» **The task**
Return each line of the data below that contains the string "下拉刷新页面重新获取数据".

(Records excerpted from a collection)
Segment Open

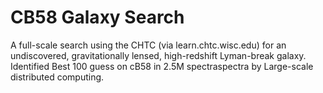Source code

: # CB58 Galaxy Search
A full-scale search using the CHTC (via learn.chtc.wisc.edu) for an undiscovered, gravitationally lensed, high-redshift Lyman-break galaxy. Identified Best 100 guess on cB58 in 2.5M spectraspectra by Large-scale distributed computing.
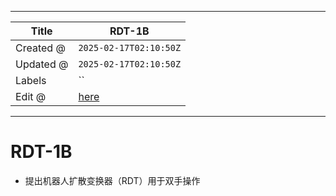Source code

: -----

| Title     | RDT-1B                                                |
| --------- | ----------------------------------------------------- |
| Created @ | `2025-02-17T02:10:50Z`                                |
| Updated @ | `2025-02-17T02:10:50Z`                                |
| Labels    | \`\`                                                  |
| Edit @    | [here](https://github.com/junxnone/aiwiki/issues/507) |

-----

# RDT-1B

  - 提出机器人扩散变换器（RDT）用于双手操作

Segment Closed
Segment Open

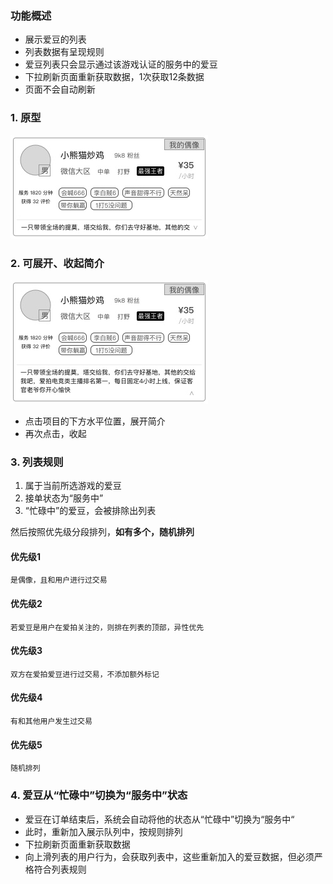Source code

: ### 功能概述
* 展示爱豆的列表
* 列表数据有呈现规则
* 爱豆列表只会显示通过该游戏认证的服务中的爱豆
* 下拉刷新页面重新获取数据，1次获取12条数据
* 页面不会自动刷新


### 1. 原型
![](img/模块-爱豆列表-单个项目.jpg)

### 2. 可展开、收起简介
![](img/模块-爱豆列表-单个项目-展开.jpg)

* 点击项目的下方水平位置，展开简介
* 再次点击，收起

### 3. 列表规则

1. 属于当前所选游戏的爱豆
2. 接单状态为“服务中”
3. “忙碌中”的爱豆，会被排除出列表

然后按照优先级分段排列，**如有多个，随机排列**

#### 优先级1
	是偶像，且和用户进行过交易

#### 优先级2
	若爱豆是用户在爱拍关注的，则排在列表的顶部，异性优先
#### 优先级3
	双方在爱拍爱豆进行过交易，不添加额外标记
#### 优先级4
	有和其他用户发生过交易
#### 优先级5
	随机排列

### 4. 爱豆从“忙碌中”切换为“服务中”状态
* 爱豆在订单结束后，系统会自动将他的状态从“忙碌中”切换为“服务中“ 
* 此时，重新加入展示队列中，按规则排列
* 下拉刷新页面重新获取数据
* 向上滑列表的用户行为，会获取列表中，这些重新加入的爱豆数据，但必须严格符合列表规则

Segment Closed

» **The answer**
* 下拉刷新页面重新获取数据，1次获取12条数据
* 下拉刷新页面重新获取数据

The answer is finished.